● What you have to do: First find the line with "The original ASCII" in the entries below, then set down exactly every line through the line with "of the ASCII", that line included.

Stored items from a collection
--- --- ---

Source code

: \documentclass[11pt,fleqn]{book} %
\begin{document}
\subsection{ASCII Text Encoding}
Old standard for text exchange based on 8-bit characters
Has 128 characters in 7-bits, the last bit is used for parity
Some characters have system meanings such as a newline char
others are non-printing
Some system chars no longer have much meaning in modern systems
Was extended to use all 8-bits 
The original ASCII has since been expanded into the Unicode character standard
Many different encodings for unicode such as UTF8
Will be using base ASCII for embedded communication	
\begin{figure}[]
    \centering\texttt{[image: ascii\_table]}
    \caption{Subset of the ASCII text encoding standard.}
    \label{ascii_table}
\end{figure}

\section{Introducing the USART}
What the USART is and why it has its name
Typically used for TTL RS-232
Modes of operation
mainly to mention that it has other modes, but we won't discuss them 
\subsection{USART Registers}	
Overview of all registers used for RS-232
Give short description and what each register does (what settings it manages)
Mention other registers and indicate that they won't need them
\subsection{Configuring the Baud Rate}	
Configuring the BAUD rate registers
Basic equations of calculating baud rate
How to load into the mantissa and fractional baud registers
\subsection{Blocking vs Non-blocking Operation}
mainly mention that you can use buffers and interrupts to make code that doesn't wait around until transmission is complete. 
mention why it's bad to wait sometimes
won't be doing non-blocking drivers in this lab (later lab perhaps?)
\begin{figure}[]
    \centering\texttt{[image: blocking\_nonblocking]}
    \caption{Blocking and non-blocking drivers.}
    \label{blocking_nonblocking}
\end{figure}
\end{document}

--- --- ---

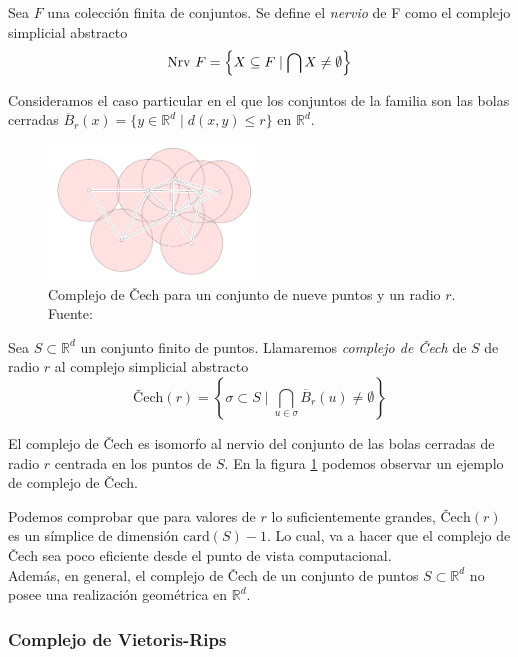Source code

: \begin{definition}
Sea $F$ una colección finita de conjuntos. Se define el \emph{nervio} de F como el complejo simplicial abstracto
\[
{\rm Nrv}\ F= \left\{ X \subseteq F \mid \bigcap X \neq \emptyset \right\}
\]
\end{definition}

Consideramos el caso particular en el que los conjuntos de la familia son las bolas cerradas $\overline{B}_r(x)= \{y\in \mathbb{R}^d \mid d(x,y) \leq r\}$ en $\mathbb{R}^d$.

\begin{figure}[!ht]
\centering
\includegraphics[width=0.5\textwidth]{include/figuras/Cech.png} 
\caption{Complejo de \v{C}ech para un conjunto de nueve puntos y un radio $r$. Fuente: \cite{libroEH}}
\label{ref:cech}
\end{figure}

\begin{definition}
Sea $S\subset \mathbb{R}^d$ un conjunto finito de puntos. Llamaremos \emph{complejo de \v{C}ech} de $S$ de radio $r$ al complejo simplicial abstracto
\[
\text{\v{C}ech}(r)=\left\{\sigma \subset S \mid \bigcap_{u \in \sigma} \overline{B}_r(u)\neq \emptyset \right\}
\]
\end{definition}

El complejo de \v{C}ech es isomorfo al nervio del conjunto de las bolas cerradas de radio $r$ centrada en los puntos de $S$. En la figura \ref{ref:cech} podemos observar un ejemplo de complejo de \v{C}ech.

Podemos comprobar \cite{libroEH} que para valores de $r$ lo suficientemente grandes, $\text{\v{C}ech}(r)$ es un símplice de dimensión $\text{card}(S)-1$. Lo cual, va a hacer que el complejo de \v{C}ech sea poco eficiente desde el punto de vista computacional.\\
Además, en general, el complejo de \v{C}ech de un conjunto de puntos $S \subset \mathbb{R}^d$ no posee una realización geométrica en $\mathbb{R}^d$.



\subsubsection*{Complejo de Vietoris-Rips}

--- --- ---

● Response to this exercise:
The original ASCII has since been expanded into the Unicode character standard
Many different encodings for unicode such as UTF8
Will be using base ASCII for embedded communication	
\begin{figure}[]
    \centering\texttt{[image: ascii\_table]}
    \caption{Subset of the ASCII text encoding standard.}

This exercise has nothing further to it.